Le manager qui fait en sorte que les collaborateurs s’épanouissent dans leur environnement professionnel, a toutes les chances d’être respecté. Les collaborateurs ont envie de venir travailler.

De plus en plus d’entreprises installent des babyfoots, des distributeurs de boissons gratuites, ou encore des salles de sieste ! Les managers qui prennent soin de leurs collaborateurs sont très appréciés dans le monde de l’entreprise.

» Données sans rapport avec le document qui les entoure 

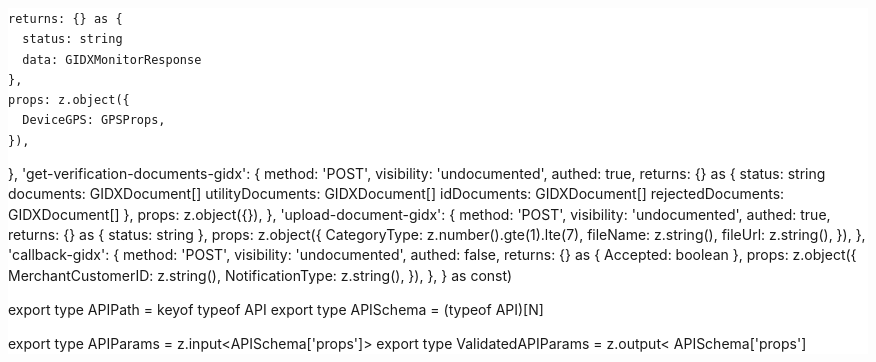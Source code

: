     returns: {} as {
      status: string
      data: GIDXMonitorResponse
    },
    props: z.object({
      DeviceGPS: GPSProps,
    }),
  },
  'get-verification-documents-gidx': {
    method: 'POST',
    visibility: 'undocumented',
    authed: true,
    returns: {} as {
      status: string
      documents: GIDXDocument[]
      utilityDocuments: GIDXDocument[]
      idDocuments: GIDXDocument[]
      rejectedDocuments: GIDXDocument[]
    },
    props: z.object({}),
  },
  'upload-document-gidx': {
    method: 'POST',
    visibility: 'undocumented',
    authed: true,
    returns: {} as { status: string },
    props: z.object({
      CategoryType: z.number().gte(1).lte(7),
      fileName: z.string(),
      fileUrl: z.string(),
    }),
  },
  'callback-gidx': {
    method: 'POST',
    visibility: 'undocumented',
    authed: false,
    returns: {} as { Accepted: boolean },
    props: z.object({
      MerchantCustomerID: z.string(),
      NotificationType: z.string(),
    }),
  },
} as const)

export type APIPath = keyof typeof API
export type APISchema<N extends APIPath> = (typeof API)[N]

export type APIParams<N extends APIPath> = z.input<APISchema<N>['props']>
export type ValidatedAPIParams<N extends APIPath> = z.output<
  APISchema<N>['props']
>
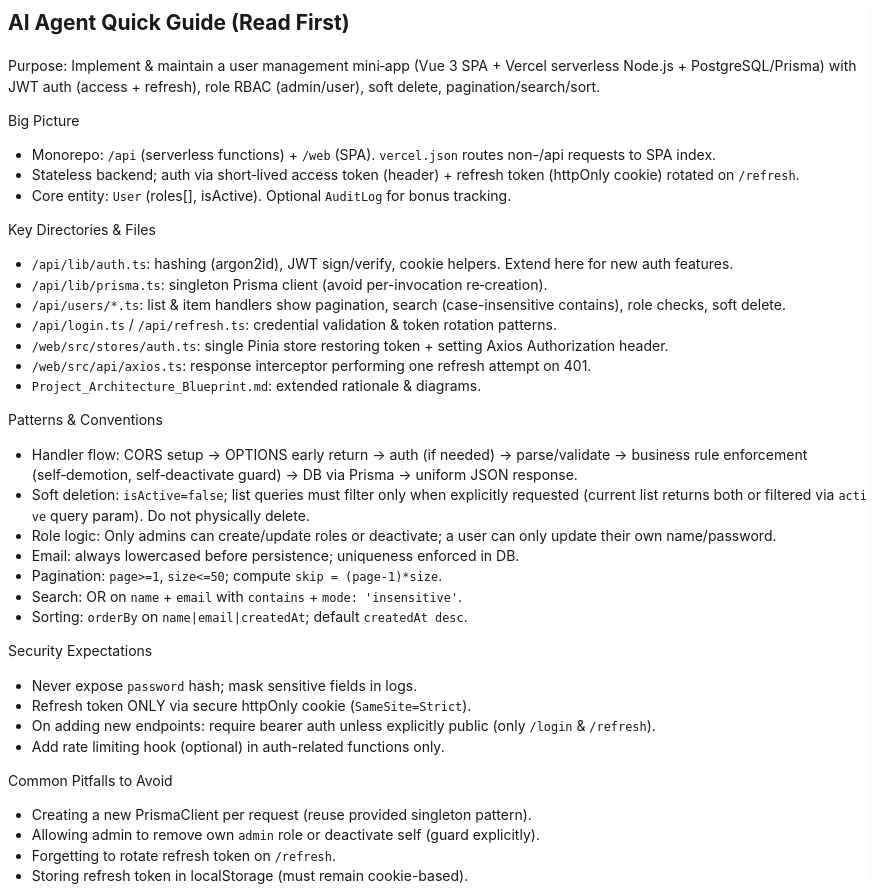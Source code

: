 

## AI Agent Quick Guide (Read First)

Purpose: Implement & maintain a user management mini‑app (Vue 3 SPA + Vercel serverless Node.js + PostgreSQL/Prisma) with JWT auth (access + refresh), role RBAC (admin/user), soft delete, pagination/search/sort.

Big Picture

- Monorepo: `/api` (serverless functions) + `/web` (SPA). `vercel.json` routes non-/api requests to SPA index.
- Stateless backend; auth via short‑lived access token (header) + refresh token (httpOnly cookie) rotated on `/refresh`.
- Core entity: `User` (roles[], isActive). Optional `AuditLog` for bonus tracking.

Key Directories & Files

- `/api/lib/auth.ts`: hashing (argon2id), JWT sign/verify, cookie helpers. Extend here for new auth features.
- `/api/lib/prisma.ts`: singleton Prisma client (avoid per-invocation re‑creation).
- `/api/users/*.ts`: list & item handlers show pagination, search (case-insensitive contains), role checks, soft delete.
- `/api/login.ts` / `/api/refresh.ts`: credential validation & token rotation patterns.
- `/web/src/stores/auth.ts`: single Pinia store restoring token + setting Axios Authorization header.
- `/web/src/api/axios.ts`: response interceptor performing one refresh attempt on 401.
- `Project_Architecture_Blueprint.md`: extended rationale & diagrams.

Patterns & Conventions

- Handler flow: CORS setup → OPTIONS early return → auth (if needed) → parse/validate → business rule enforcement (self‑demotion, self‑deactivate guard) → DB via Prisma → uniform JSON response.
- Soft deletion: `isActive=false`; list queries must filter only when explicitly requested (current list returns both or filtered via `active` query param). Do not physically delete.
- Role logic: Only admins can create/update roles or deactivate; a user can only update their own name/password.
- Email: always lowercased before persistence; uniqueness enforced in DB.
- Pagination: `page>=1`, `size<=50`; compute `skip = (page-1)*size`.
- Search: OR on `name` + `email` with `contains` + `mode: 'insensitive'`.
- Sorting: `orderBy` on `name|email|createdAt`; default `createdAt desc`.

Security Expectations

- Never expose `password` hash; mask sensitive fields in logs.
- Refresh token ONLY via secure httpOnly cookie (`SameSite=Strict`).
- On adding new endpoints: require bearer auth unless explicitly public (only `/login` & `/refresh`).
- Add rate limiting hook (optional) in auth-related functions only.

Common Pitfalls to Avoid

- Creating a new PrismaClient per request (reuse provided singleton pattern).
- Allowing admin to remove own `admin` role or deactivate self (guard explicitly).
- Forgetting to rotate refresh token on `/refresh`.
- Storing refresh token in localStorage (must remain cookie-based).
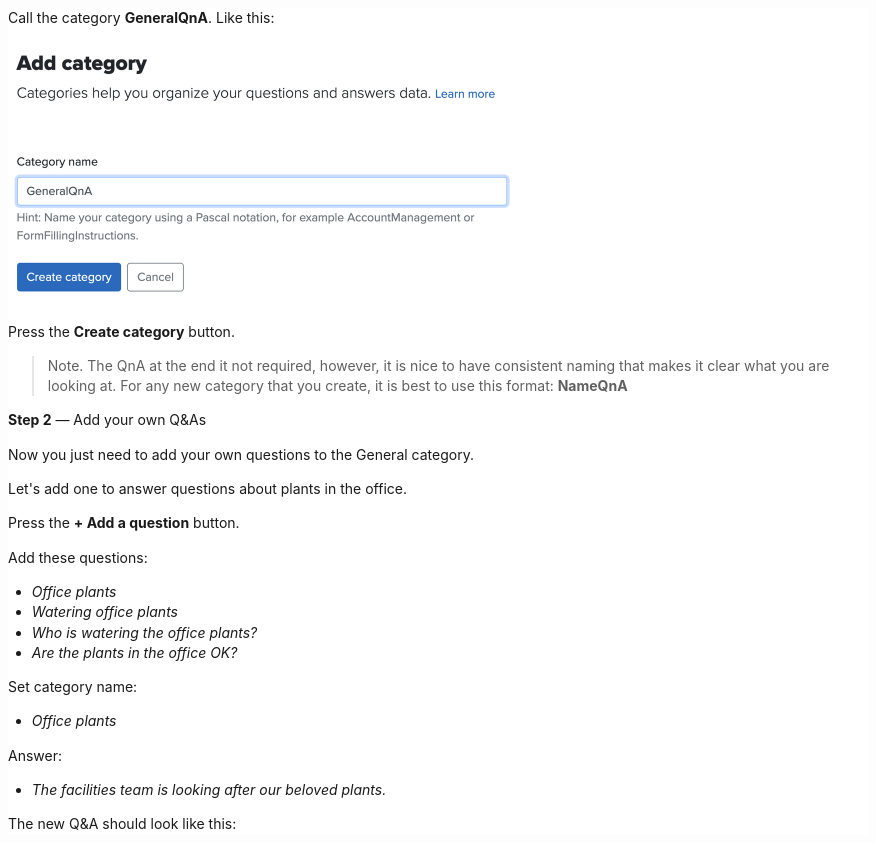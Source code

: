 Call the category **GeneralQnA**. Like this:

<img src="./media/12-add-general-qna.png?raw=true" alt="add-general-qna" style="zoom:50%;" />

Press the **Create category** button.

> Note. The QnA at the end it not required, however, it is nice to have consistent naming that makes it clear what you are looking at.
> For any new category that you create, it is best to use this format: **NameQnA**

**Step 2**  — Add your own Q&As

Now you just need to add your own questions to the General category.

Let's add one to answer questions about plants in the office.

Press the **+ Add a question** button.

Add these questions:

- *Office plants*
- *Watering office plants*
- *Who is watering the office plants?*
- *Are the plants in the office OK?*

Set category name:

- *Office plants*

Answer:

- *The facilities team is looking after our beloved plants.*



The new Q&A should look like this:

Même si le manager a de supers idées pour accroître le bien-être de ses collaborateurs, sa mission ne consiste pas à être « aimé ». Il doit guider ses équipes dans l’atteinte des objectifs et s’il peut le faire dans une bonne ambiance alors c’est tant mieux !

 

La bienveillance

Selon la Fabrique Spinoza, la définition d’un management bienveillant : « Autoriser à l’autre ce que l’on apprécierait pour soi et contribuer, par sa posture, au bien-être au travail de son environnement proche… en faisant appel à ses propres facultés naturelles de bienveillance, d’altruisme et de coopération ».

Un manager bienveillant sera forcément respecté de ses collaborateurs. Toutefois, respecté ne signifie pas « aimé ». En effet, le manager qui recherche trop l’affection de ses collaborateurs peut vite s’égarer. Il peut, sans s’en rendre compte, faire du favoritisme, attiser les jalousies, et finalement ne pas être juste.  

Sachez que des formations en Animation et encadrement d'équipe peuvent vous apprendre les techniques de communication et de motivation afin d'adopter une posture de manager-coach.
Des cursus plus globaux en management existent également pour vous aider à acquérir toutes les compétences requises pour se montrer à la hauteur de cette fonction ô combien difficile.  

En résumé, le manager n’est pas là pour se faire « aimer » à proprement parler, mais il est là pour se faire respecter. On a tendance à respecter les personnes qui nous respectent, qui nous écoutent et qui tentent de nous comprendre. Les personnes qui dégagent un certain charisme, et qui savent exprimer leurs besoins ou attentes, avec une autorité naturelle et non imposée, sont les meilleurs managers d’aujourd’hui et de demain.

Bien sûr, il est tout à fait possible d’apprécier son manager. Mais cette variable ne fera pas de lui un « bon manager », car il n’est pas nécessaire d’être aimé pour bien faire. En revanche, il faut être juste, bienveillant et compétent.